--- WHAT IS EXPECTED ---
Return all lines of the data in which the string "article" occurs.

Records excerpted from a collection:
######

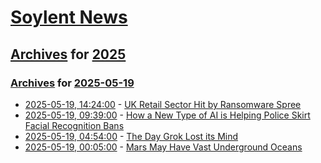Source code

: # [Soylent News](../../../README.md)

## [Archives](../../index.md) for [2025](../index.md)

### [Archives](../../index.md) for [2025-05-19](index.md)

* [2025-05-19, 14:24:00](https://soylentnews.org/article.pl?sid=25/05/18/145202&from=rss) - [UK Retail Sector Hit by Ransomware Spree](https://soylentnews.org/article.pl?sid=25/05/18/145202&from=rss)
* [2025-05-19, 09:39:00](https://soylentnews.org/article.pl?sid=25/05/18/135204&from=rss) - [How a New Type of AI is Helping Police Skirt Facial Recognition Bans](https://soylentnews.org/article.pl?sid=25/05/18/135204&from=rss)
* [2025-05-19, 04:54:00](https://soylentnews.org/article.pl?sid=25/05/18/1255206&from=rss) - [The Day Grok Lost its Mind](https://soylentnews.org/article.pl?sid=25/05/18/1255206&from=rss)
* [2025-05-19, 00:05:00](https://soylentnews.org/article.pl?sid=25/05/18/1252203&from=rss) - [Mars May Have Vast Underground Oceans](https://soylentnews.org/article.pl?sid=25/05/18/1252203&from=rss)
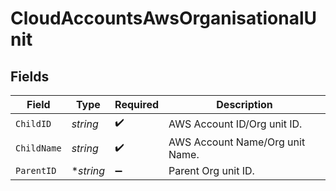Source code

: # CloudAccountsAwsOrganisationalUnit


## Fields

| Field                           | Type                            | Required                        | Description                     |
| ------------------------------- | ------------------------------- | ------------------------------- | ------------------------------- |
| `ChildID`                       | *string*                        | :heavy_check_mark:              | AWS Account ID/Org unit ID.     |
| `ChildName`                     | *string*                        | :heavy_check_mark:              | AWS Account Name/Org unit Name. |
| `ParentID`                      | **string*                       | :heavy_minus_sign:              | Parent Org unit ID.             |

######

--- EXERCISE RESULT ---
* [2025-05-19, 14:24:00](https://soylentnews.org/article.pl?sid=25/05/18/145202&from=rss) - [UK Retail Sector Hit by Ransomware Spree](https://soylentnews.org/article.pl?sid=25/05/18/145202&from=rss)
* [2025-05-19, 09:39:00](https://soylentnews.org/article.pl?sid=25/05/18/135204&from=rss) - [How a New Type of AI is Helping Police Skirt Facial Recognition Bans](https://soylentnews.org/article.pl?sid=25/05/18/135204&from=rss)
* [2025-05-19, 04:54:00](https://soylentnews.org/article.pl?sid=25/05/18/1255206&from=rss) - [The Day Grok Lost its Mind](https://soylentnews.org/article.pl?sid=25/05/18/1255206&from=rss)
* [2025-05-19, 00:05:00](https://soylentnews.org/article.pl?sid=25/05/18/1252203&from=rss) - [Mars May Have Vast Underground Oceans](https://soylentnews.org/article.pl?sid=25/05/18/1252203&from=rss)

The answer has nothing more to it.